PROVIDED MATERIAL:
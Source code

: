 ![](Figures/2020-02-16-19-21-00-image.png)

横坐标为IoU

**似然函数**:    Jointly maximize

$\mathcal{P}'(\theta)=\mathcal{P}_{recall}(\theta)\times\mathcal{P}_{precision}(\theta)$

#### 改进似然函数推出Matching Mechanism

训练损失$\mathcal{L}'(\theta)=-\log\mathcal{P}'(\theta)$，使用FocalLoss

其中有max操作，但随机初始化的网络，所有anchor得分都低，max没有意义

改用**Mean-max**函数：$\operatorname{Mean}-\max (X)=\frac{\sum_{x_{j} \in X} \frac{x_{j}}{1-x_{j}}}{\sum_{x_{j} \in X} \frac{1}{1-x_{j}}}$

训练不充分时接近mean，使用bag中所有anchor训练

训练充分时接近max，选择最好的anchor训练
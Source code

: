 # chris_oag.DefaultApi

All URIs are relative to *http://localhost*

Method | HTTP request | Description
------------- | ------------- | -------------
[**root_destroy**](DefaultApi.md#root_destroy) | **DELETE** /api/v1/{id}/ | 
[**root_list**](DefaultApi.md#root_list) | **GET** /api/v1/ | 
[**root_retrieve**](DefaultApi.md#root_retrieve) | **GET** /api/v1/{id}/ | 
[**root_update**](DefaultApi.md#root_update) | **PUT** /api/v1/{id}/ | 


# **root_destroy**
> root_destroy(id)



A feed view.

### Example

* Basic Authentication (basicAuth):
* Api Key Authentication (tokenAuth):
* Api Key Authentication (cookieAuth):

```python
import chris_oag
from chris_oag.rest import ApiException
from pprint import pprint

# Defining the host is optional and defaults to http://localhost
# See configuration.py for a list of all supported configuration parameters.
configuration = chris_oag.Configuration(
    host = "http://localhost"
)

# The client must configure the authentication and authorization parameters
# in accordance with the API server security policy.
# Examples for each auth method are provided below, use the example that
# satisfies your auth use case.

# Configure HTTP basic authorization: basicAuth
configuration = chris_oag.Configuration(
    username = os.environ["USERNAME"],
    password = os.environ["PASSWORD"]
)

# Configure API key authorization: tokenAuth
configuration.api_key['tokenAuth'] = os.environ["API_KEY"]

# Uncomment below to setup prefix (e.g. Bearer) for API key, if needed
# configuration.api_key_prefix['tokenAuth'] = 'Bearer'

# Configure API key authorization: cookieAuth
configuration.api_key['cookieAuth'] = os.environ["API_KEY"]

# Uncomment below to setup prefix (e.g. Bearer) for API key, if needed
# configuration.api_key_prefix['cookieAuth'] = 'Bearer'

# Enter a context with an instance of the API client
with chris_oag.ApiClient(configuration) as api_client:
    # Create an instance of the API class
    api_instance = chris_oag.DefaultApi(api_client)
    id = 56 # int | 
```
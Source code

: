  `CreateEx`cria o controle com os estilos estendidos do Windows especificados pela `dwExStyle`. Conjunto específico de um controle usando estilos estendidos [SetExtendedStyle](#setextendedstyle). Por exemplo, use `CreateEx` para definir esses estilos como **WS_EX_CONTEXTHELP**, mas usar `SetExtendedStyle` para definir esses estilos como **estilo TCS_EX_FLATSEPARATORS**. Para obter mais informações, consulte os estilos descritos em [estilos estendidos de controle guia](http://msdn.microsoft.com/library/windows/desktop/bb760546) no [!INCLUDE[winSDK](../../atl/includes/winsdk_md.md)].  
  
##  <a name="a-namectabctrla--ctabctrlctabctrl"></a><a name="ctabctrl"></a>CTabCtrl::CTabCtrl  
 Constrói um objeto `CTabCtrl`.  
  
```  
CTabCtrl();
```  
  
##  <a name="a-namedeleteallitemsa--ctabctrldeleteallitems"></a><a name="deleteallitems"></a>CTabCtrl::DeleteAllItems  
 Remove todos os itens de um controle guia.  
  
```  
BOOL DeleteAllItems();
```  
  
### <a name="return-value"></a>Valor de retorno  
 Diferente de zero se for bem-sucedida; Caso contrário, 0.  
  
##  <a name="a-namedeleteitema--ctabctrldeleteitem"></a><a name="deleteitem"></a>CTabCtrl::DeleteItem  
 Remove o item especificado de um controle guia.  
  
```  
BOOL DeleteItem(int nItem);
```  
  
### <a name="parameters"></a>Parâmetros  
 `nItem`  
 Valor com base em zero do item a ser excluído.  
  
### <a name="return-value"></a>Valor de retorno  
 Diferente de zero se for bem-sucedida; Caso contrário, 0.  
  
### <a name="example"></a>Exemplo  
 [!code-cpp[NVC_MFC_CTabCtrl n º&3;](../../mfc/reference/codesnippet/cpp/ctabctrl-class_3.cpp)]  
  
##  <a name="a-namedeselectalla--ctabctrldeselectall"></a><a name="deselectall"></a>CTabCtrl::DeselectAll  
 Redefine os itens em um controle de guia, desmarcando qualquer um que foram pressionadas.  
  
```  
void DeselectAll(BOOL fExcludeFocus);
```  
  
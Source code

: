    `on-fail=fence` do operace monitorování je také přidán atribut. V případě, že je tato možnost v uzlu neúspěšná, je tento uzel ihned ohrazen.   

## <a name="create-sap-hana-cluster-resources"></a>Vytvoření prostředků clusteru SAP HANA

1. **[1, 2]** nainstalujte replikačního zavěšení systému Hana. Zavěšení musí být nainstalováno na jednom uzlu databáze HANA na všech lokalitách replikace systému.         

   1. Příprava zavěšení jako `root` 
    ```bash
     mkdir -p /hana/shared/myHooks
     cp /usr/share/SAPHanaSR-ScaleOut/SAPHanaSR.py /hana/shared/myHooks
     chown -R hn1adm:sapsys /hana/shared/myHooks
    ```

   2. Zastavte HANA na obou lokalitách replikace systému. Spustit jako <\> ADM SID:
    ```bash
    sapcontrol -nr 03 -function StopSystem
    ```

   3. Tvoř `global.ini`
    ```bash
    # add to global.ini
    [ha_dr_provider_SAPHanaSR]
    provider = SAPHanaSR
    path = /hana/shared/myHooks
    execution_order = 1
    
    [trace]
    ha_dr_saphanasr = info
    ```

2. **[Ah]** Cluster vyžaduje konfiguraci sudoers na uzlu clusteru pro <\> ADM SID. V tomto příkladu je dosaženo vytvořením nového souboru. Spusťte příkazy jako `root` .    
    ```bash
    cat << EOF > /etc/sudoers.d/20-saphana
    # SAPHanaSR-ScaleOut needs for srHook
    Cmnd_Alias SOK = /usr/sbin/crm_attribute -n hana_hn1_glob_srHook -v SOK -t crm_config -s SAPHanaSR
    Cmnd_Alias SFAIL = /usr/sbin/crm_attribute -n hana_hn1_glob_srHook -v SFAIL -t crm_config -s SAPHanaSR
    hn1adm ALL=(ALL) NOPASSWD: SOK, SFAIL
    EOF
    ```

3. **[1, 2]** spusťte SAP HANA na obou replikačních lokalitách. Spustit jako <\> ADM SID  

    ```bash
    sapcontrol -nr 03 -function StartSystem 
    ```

WHAT YOU ARE ASKED TO DO: How many of the lines in the listing above hold the word "itens"? Report only that figure.

RESULT: 2